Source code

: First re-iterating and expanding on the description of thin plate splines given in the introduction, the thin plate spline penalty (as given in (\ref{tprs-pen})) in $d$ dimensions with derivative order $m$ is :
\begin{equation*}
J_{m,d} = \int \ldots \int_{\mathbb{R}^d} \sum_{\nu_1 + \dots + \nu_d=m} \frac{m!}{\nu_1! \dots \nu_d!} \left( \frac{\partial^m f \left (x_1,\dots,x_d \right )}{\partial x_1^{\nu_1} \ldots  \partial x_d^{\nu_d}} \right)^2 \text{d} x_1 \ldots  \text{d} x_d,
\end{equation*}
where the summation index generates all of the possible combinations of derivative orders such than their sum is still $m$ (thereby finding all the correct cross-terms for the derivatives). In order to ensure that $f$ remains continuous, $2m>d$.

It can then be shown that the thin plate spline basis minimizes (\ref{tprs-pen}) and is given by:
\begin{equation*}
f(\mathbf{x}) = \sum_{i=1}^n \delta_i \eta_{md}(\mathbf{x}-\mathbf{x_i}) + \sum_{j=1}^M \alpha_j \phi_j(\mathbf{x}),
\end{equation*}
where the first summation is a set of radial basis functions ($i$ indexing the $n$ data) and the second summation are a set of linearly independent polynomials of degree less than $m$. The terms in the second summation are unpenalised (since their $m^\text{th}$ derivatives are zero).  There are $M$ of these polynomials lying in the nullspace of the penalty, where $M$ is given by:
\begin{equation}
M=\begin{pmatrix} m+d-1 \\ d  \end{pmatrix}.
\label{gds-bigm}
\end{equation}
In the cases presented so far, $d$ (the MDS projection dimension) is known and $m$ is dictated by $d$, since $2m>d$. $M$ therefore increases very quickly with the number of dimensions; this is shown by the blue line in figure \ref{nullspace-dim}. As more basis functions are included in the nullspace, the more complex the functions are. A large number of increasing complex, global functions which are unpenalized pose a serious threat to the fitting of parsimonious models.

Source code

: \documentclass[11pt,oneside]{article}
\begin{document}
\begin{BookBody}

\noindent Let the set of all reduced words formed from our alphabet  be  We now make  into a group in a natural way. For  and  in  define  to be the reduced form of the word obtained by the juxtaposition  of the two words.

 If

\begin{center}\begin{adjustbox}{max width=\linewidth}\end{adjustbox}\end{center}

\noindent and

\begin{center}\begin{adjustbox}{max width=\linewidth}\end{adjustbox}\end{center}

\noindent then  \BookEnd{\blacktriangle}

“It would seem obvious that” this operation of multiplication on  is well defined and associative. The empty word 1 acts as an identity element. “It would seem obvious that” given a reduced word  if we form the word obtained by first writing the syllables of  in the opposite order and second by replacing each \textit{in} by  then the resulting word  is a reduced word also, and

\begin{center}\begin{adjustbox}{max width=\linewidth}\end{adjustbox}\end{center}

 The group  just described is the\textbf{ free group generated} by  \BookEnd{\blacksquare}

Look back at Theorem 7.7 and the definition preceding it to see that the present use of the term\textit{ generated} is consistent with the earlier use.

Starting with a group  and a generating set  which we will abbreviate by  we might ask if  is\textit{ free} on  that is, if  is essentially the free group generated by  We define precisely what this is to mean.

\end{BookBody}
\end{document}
-----
# Problem to work on:
Would you give the data above again, exactly as written?

# Problem solution:
Source code

: First re-iterating and expanding on the description of thin plate splines given in the introduction, the thin plate spline penalty (as given in (\ref{tprs-pen})) in $d$ dimensions with derivative order $m$ is :
\begin{equation*}
J_{m,d} = \int \ldots \int_{\mathbb{R}^d} \sum_{\nu_1 + \dots + \nu_d=m} \frac{m!}{\nu_1! \dots \nu_d!} \left( \frac{\partial^m f \left (x_1,\dots,x_d \right )}{\partial x_1^{\nu_1} \ldots  \partial x_d^{\nu_d}} \right)^2 \text{d} x_1 \ldots  \text{d} x_d,
\end{equation*}
where the summation index generates all of the possible combinations of derivative orders such than their sum is still $m$ (thereby finding all the correct cross-terms for the derivatives). In order to ensure that $f$ remains continuous, $2m>d$.

It can then be shown that the thin plate spline basis minimizes (\ref{tprs-pen}) and is given by:
\begin{equation*}
f(\mathbf{x}) = \sum_{i=1}^n \delta_i \eta_{md}(\mathbf{x}-\mathbf{x_i}) + \sum_{j=1}^M \alpha_j \phi_j(\mathbf{x}),
\end{equation*}
where the first summation is a set of radial basis functions ($i$ indexing the $n$ data) and the second summation are a set of linearly independent polynomials of degree less than $m$. The terms in the second summation are unpenalised (since their $m^\text{th}$ derivatives are zero).  There are $M$ of these polynomials lying in the nullspace of the penalty, where $M$ is given by:
\begin{equation}
M=\begin{pmatrix} m+d-1 \\ d  \end{pmatrix}.
\label{gds-bigm}
\end{equation}
In the cases presented so far, $d$ (the MDS projection dimension) is known and $m$ is dictated by $d$, since $2m>d$. $M$ therefore increases very quickly with the number of dimensions; this is shown by the blue line in figure \ref{nullspace-dim}. As more basis functions are included in the nullspace, the more complex the functions are. A large number of increasing complex, global functions which are unpenalized pose a serious threat to the fitting of parsimonious models.

Source code

: \documentclass[11pt,oneside]{article}
\begin{document}
\begin{BookBody}

\noindent Let the set of all reduced words formed from our alphabet  be  We now make  into a group in a natural way. For  and  in  define  to be the reduced form of the word obtained by the juxtaposition  of the two words.

 If

\begin{center}\begin{adjustbox}{max width=\linewidth}\end{adjustbox}\end{center}

\noindent and

\begin{center}\begin{adjustbox}{max width=\linewidth}\end{adjustbox}\end{center}

\noindent then  \BookEnd{\blacktriangle}

“It would seem obvious that” this operation of multiplication on  is well defined and associative. The empty word 1 acts as an identity element. “It would seem obvious that” given a reduced word  if we form the word obtained by first writing the syllables of  in the opposite order and second by replacing each \textit{in} by  then the resulting word  is a reduced word also, and

\begin{center}\begin{adjustbox}{max width=\linewidth}\end{adjustbox}\end{center}

 The group  just described is the\textbf{ free group generated} by  \BookEnd{\blacksquare}

Look back at Theorem 7.7 and the definition preceding it to see that the present use of the term\textit{ generated} is consistent with the earlier use.

Starting with a group  and a generating set  which we will abbreviate by  we might ask if  is\textit{ free} on  that is, if  is essentially the free group generated by  We define precisely what this is to mean.

\end{BookBody}
\end{document}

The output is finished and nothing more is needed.